When you reach the line that contains "pinned = false", please begin copying, and carry on exactly to the last line of the material, leaving out every picture.

_Dataset content_
────────────────────

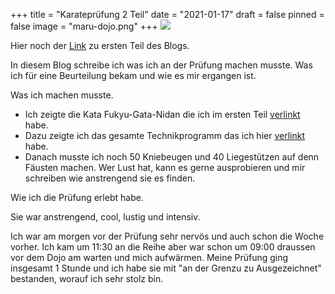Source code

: +++
title = "Karateprüfung 2 Teil"
date = "2021-01-17"
draft = false
pinned = false
image = "maru-dojo.png"
+++
![](maru-dojo.png)

Hier noch der [Link](https://maellernblog.netlify.app/karate-prufung/) zu ersten Teil des Blogs.



In diesem Blog schreibe ich was ich an der Prüfung machen musste. Was ich für eine Beurteilung bekam und wie es mir ergangen ist.

Was ich machen musste.

* Ich zeigte die Kata Fukyu-Gata-Nidan die ich im ersten Teil [verlinkt](https://www.youtube.com/watch?v=UfO5SJ94zro&list=PLPlAHovKSLl3S_8eNjoBPOoD8f2k5lm7c&index=7) habe.
* Dazu zeigte ich das gesamte Technikprogramm das ich hier [verlinkt](https://www.youtube.com/watch?v=_5s5mR6iMKQ&list=PLPlAHovKSLl3fwdysiBexsknujsb5qj77&index=8) habe.
* Danach musste ich noch 50 Kniebeugen und 40 Liegestützen auf denn Fäusten machen. Wer Lust hat, kann es gerne ausprobieren und mir schreiben wie anstrengend sie es finden.

Wie ich die Prüfung erlebt habe. 

Sie war anstrengend, cool, lustig und intensiv. 

Ich war am morgen vor der Prüfung sehr nervös und auch schon die Woche vorher. Ich kam um 11:30 an die Reihe aber war schon um 09:00 draussen vor dem Dojo am warten und mich aufwärmen. Meine Prüfung ging insgesamt 1 Stunde und ich habe sie mit "an der Grenzu zu Ausgezeichnet" bestanden, worauf ich sehr stolz bin.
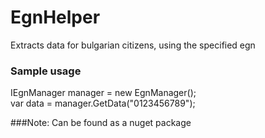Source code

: # EgnHelper
 Extracts data for bulgarian citizens, using the specified egn

### Sample usage
IEgnManager manager = new EgnManager();  
var data = manager.GetData("0123456789");

###Note:
Can be found as a nuget package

────────────────────

_Task output_
pinned = false
image = "maru-dojo.png"
+++
![](maru-dojo.png)

Hier noch der [Link](https://maellernblog.netlify.app/karate-prufung/) zu ersten Teil des Blogs.



In diesem Blog schreibe ich was ich an der Prüfung machen musste. Was ich für eine Beurteilung bekam und wie es mir ergangen ist.

Was ich machen musste.

* Ich zeigte die Kata Fukyu-Gata-Nidan die ich im ersten Teil [verlinkt](https://www.youtube.com/watch?v=UfO5SJ94zro&list=PLPlAHovKSLl3S_8eNjoBPOoD8f2k5lm7c&index=7) habe.
* Dazu zeigte ich das gesamte Technikprogramm das ich hier [verlinkt](https://www.youtube.com/watch?v=_5s5mR6iMKQ&list=PLPlAHovKSLl3fwdysiBexsknujsb5qj77&index=8) habe.
* Danach musste ich noch 50 Kniebeugen und 40 Liegestützen auf denn Fäusten machen. Wer Lust hat, kann es gerne ausprobieren und mir schreiben wie anstrengend sie es finden.

Wie ich die Prüfung erlebt habe. 

Sie war anstrengend, cool, lustig und intensiv. 

Ich war am morgen vor der Prüfung sehr nervös und auch schon die Woche vorher. Ich kam um 11:30 an die Reihe aber war schon um 09:00 draussen vor dem Dojo am warten und mich aufwärmen. Meine Prüfung ging insgesamt 1 Stunde und ich habe sie mit "an der Grenzu zu Ausgezeichnet" bestanden, worauf ich sehr stolz bin.
Source code

: # EgnHelper
 Extracts data for bulgarian citizens, using the specified egn

### Sample usage
IEgnManager manager = new EgnManager();  
var data = manager.GetData("0123456789");

###Note:
Can be found as a nuget package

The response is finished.